Böyle Müslümanlık mı olur diye soruyor?

İdealde olmaz, tatbikatta olur.

İnanmazsan aç bak, İslamiyet çarkını tarih duvarına rapteden o vida nasıl bileşenlerden oluşuyormuş.

Peygamber’in “her biri gökte yıldızlar gibidir” dediği zevatın içinde öyle acayip hareketler yapan öyle günahlara buluşan kimseler vardı ki.

Şimdi bu kimselere ashab-ı kiram hazeratı diyoruz, zikrederken isimlerini gözlerimiz nemleniyor

Fiillerine bakarak hürmetsizlik edemiyoruz, zira peygamber onlara asabım demiş. Dilersen yap, kimle kavga edeceksin?

Hal böyleyken…

Adına asrı Saadet dediğimiz dönemde, kendilerinden zevil kiram hazeratı olarak bahsettiğimiz ashabtan dahi nice acayip hareket zuhura gelmişken günümüz insanının üç beş densizliğini dine fatura etmek hangi dine mensup olduğunu; bunun tarihsel ve sosyolojik gerçekliğinin ne olduğunu bilmediğini gösterir.

Düşünsenize çarşıda alışveriş yaparken çarptığınız adamın yüzüne bir bakıyorsunuz alemin yaratılış sebebi çıkıyor…

Yaşadığınız Medine'nin sokakları leylak, sümbül, ıhlamur kokmuyor belki ama Hz Cebrail'in kokusu ıtır ıtır genzinizi dolduruyor. Az evvel şeref nüzul etmiş, Efendimiz’in huzuruna çıkmış çünkü.

Yahut ne bileyim Dıhye sanmış da selam vermişsin, selamını almış dönmüş gitmiş o adam Cebrail çıkıyor.

Öyle bir ortam .

İfk hadisesi yaşanıyor.

Her birine binler hürmet, bir yalana, iftiraya inanmaktan masun olmamışlardı.

Büyük bir kabahattir, kırdıkları gönül kırılacak gönül değildir zira. Gerçi arif olana hiçbir gönül kırılacak Gönül değildir ya; fakat o Gönül hiç kırılacak Gönül değildir.

Gelgelelim bu da insaniyete mahsus bir şeydir.

Dini kullara tebliğ etmekle memur olan Peygamber, yani kendisinin var dediği şey din içinde var olan, var demediği ise var olmayan; yok dediğine ise mutlak bir karşıtlık türetilen o zat bütün yaşananları insaniyetin bir parçası olarak değerlendirilmiştir.

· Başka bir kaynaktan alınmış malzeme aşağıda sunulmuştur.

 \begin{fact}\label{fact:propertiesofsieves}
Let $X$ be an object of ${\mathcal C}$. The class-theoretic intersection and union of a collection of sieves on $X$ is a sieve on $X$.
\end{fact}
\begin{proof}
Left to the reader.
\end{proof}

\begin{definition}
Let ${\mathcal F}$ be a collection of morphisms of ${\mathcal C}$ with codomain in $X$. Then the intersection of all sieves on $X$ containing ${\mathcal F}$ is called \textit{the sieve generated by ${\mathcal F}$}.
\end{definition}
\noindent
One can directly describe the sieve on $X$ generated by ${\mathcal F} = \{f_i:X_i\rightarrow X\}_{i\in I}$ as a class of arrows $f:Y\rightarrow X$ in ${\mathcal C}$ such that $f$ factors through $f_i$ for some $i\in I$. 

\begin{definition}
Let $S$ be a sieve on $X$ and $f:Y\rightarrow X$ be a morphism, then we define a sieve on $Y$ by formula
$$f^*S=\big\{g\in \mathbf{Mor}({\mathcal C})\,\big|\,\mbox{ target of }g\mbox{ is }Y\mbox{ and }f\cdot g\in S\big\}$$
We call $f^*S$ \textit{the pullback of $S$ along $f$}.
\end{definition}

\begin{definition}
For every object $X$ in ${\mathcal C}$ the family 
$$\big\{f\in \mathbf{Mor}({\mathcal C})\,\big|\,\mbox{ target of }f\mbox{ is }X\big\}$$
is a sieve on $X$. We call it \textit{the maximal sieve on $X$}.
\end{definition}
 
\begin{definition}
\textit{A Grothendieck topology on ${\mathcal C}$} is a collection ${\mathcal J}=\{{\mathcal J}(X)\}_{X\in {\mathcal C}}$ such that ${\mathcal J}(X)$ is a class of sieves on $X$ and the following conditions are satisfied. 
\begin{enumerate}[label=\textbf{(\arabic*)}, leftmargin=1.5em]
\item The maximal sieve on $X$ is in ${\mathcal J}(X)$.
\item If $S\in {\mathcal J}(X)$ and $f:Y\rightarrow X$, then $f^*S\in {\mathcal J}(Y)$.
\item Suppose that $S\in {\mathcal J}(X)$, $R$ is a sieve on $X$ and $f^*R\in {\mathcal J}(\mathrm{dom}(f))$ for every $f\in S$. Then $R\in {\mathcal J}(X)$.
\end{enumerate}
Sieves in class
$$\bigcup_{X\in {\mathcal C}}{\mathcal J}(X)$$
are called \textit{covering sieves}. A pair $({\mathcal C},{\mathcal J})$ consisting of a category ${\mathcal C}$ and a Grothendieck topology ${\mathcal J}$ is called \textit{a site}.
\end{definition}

İnsan olanı zaaflarından arınmış bir muhteşem, lekesiz varlık olarak görmek istiyorsan, o insan insan değildir.

Gel seninle İslamiyet idealini konuşalım. Kulun tatbikatını ise konuşmayalım.

Zira hayat idealler ile tatbikatların mukayese edilemeyeceği çok katmanlı bir yapı.

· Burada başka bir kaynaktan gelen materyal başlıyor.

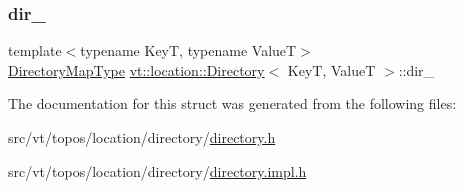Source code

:\subsubsection{\texorpdfstring{dir\+\_\+}{dir\_}}
{\footnotesize\ttfamily template$<$typename KeyT, typename ValueT$>$ \\
\hyperlink{structvt_1_1location_1_1_directory_a6a897ff3929eccb2d334eb0b87b53f57}{Directory\+Map\+Type} \hyperlink{structvt_1_1location_1_1_directory}{vt\+::location\+::\+Directory}$<$ KeyT, ValueT $>$\+::dir\+\_\+\hspace{0.3cm}{\ttfamily [private]}}



The documentation for this struct was generated from the following files\+:\begin{DoxyCompactItemize}
\item 
src/vt/topos/location/directory/\hyperlink{directory_8h}{directory.\+h}\item 
src/vt/topos/location/directory/\hyperlink{directory_8impl_8h}{directory.\+impl.\+h}\end{DoxyCompactItemize}
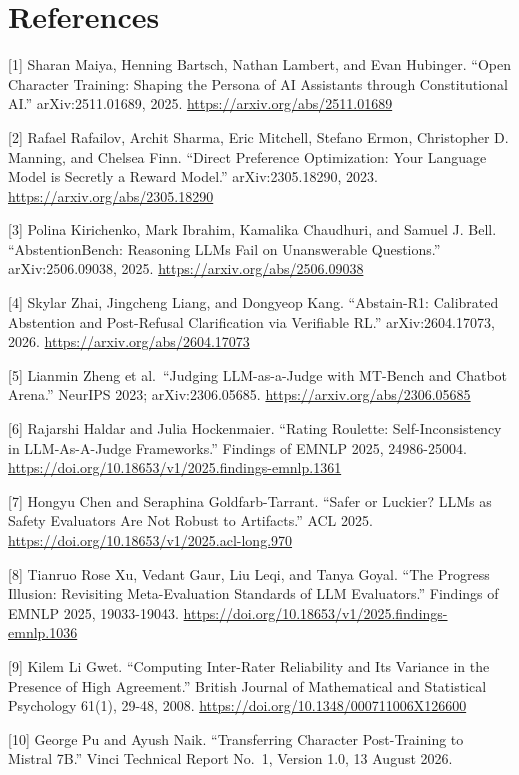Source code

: \documentclass[9pt,letterpaper,twocolumn]{extarticle}
\begin{document}
\section*{References}

{[}1{]} Sharan Maiya, Henning Bartsch, Nathan Lambert, and Evan
Hubinger. ``Open Character Training: Shaping the Persona of AI
Assistants through Constitutional AI.'' arXiv:2511.01689, 2025.
\url{https://arxiv.org/abs/2511.01689}

{[}2{]} Rafael Rafailov, Archit Sharma, Eric Mitchell, Stefano Ermon,
Christopher D. Manning, and Chelsea Finn. ``Direct Preference
Optimization: Your Language Model is Secretly a Reward Model.''
arXiv:2305.18290, 2023. \url{https://arxiv.org/abs/2305.18290}

{[}3{]} Polina Kirichenko, Mark Ibrahim, Kamalika Chaudhuri, and Samuel
J. Bell. ``AbstentionBench: Reasoning LLMs Fail on Unanswerable
Questions.'' arXiv:2506.09038, 2025.
\url{https://arxiv.org/abs/2506.09038}

{[}4{]} Skylar Zhai, Jingcheng Liang, and Dongyeop Kang. ``Abstain-R1:
Calibrated Abstention and Post-Refusal Clarification via Verifiable
RL.'' arXiv:2604.17073, 2026. \url{https://arxiv.org/abs/2604.17073}

{[}5{]} Lianmin Zheng et al.~``Judging LLM-as-a-Judge with MT-Bench and
Chatbot Arena.'' NeurIPS 2023; arXiv:2306.05685.
\url{https://arxiv.org/abs/2306.05685}

{[}6{]} Rajarshi Haldar and Julia Hockenmaier. ``Rating Roulette:
Self-Inconsistency in LLM-As-A-Judge Frameworks.'' Findings of EMNLP
2025, 24986-25004.
\url{https://doi.org/10.18653/v1/2025.findings-emnlp.1361}

{[}7{]} Hongyu Chen and Seraphina Goldfarb-Tarrant. ``Safer or Luckier?
LLMs as Safety Evaluators Are Not Robust to Artifacts.'' ACL 2025.
\url{https://doi.org/10.18653/v1/2025.acl-long.970}

{[}8{]} Tianruo Rose Xu, Vedant Gaur, Liu Leqi, and Tanya Goyal. ``The
Progress Illusion: Revisiting Meta-Evaluation Standards of LLM
Evaluators.'' Findings of EMNLP 2025, 19033-19043.
\url{https://doi.org/10.18653/v1/2025.findings-emnlp.1036}

{[}9{]} Kilem Li Gwet. ``Computing Inter-Rater Reliability and Its
Variance in the Presence of High Agreement.'' British Journal of
Mathematical and Statistical Psychology 61(1), 29-48, 2008.
\url{https://doi.org/10.1348/000711006X126600}

{[}10{]} George Pu and Ayush Naik. ``Transferring Character
Post-Training to Mistral 7B.'' Vinci Technical Report No.~1, Version
1.0, 13 August 2026.
\end{document}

O kadar çok katmanlı ki, farklı sınıflardaki tatbikatları da mukayese edemezsiniz.

Şartları birbirinden o kadar farklıdır ki.

Ekonomik olarak farklı sınıflarda yer alan insanların para ile aralarındaki ilişkiyi mukayese edemezsiniz örneğin. Kimi milyonlarla oynarken, diğeri rızkun cedid yevmun cedid bir hayatı yaşıyor.

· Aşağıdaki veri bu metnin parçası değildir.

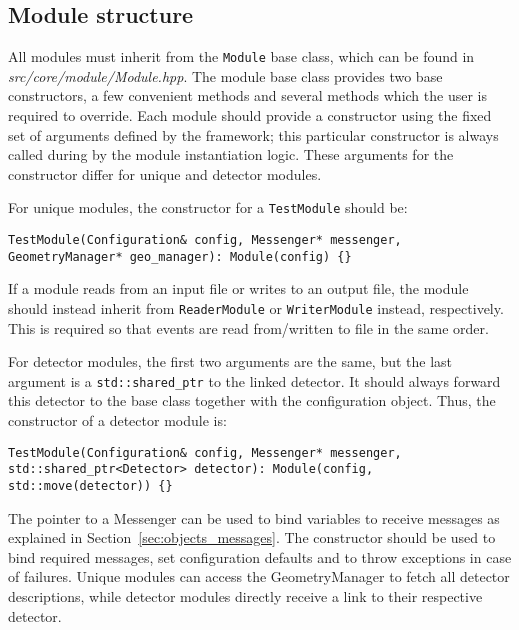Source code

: \subsection{Module structure}
\label{sec:module_structure}
All modules must inherit from the \texttt{Module} base class, which can be found in \textit{src/core/module/Module.hpp}.
The module base class provides two base constructors, a few convenient methods and several methods which the user is required to override.
Each module should provide a constructor using the fixed set of arguments defined by the framework; this particular constructor is always called during by the module instantiation logic.
These arguments for the constructor differ for unique and detector modules.

For unique modules, the constructor for a \texttt{TestModule} should be:
\begin{verbatim}
TestModule(Configuration& config, Messenger* messenger, GeometryManager* geo_manager): Module(config) {}
\end{verbatim}

\begin{warning}
    If a module reads from an input file or writes to an output file, the module should instead inherit from \texttt{ReaderModule} or \texttt{WriterModule} instead, respectively.
    This is required so that events are read from/written to file in the same order.
\end{warning}

For detector modules, the first two arguments are the same, but the last argument is a \texttt{std::shared\_ptr} to the linked detector.
It should always forward this detector to the base class together with the configuration object.
Thus, the constructor of a detector module is:
\begin{verbatim}
TestModule(Configuration& config, Messenger* messenger, std::shared_ptr<Detector> detector): Module(config, std::move(detector)) {}
\end{verbatim}

The pointer to a Messenger can be used to bind variables to receive messages as explained in Section~\ref{sec:objects_messages}.
The constructor should be used to bind required messages, set configuration defaults and to throw exceptions in case of failures.
Unique modules can access the GeometryManager to fetch all detector descriptions, while detector modules directly receive a link to their respective detector.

Kadın ile olan ilişkilerini de mukayese edemezsin, toplum ile olan ilişkilerini de mukayese edemezsin.

Mukayese edebileceğin yegane şey, bu insanların inandıkları ve vaz ettikleri ideallerdir.

Kim hangi ideali önümüze sunuyor, buna bakarsın.

Fakat ne hikmetse tohumları geçen yüzyılın ortalarına yakın bir yerde atılmış bir refleks, sürekli Müslüman olmayana İslamiyet ve Müslüman namına mahcup oluyor.

Kendisine sürekli olarak bir açığımız olduğunu vaz eden derin bir aşağılık kompleksine sahip.

Şunu bir gâvura nasıl anlatırız, bunu bir gayrimüslim görse ne der vb. suallerinden kendisini kurtaramamış.

Ve bizim yüzümüzden sürekli başkalarına rezil oluyor bu adam.

“Şunu yapmayın kardeşim. Elin ecnebisi görse ne der?” sözü vird olmuş diline.

Biz Müslümanların en büyük mükellefiyeti ise bu abiyi rezil etmeyecek bir vasatı oluşturmak.

“Ecnebi ne der” sorusunun, “Allah’ın rızası nerededir” sualinin önünde olduğuna ise hiç şüphe yok.

Öte yandan öyle yüce bir kimse ki, iki çocuğun elinden tutarak doğru bildiğini öğretmek, onlarla yüz göz olmak gibi süfli işlerle de uğraşmıyor.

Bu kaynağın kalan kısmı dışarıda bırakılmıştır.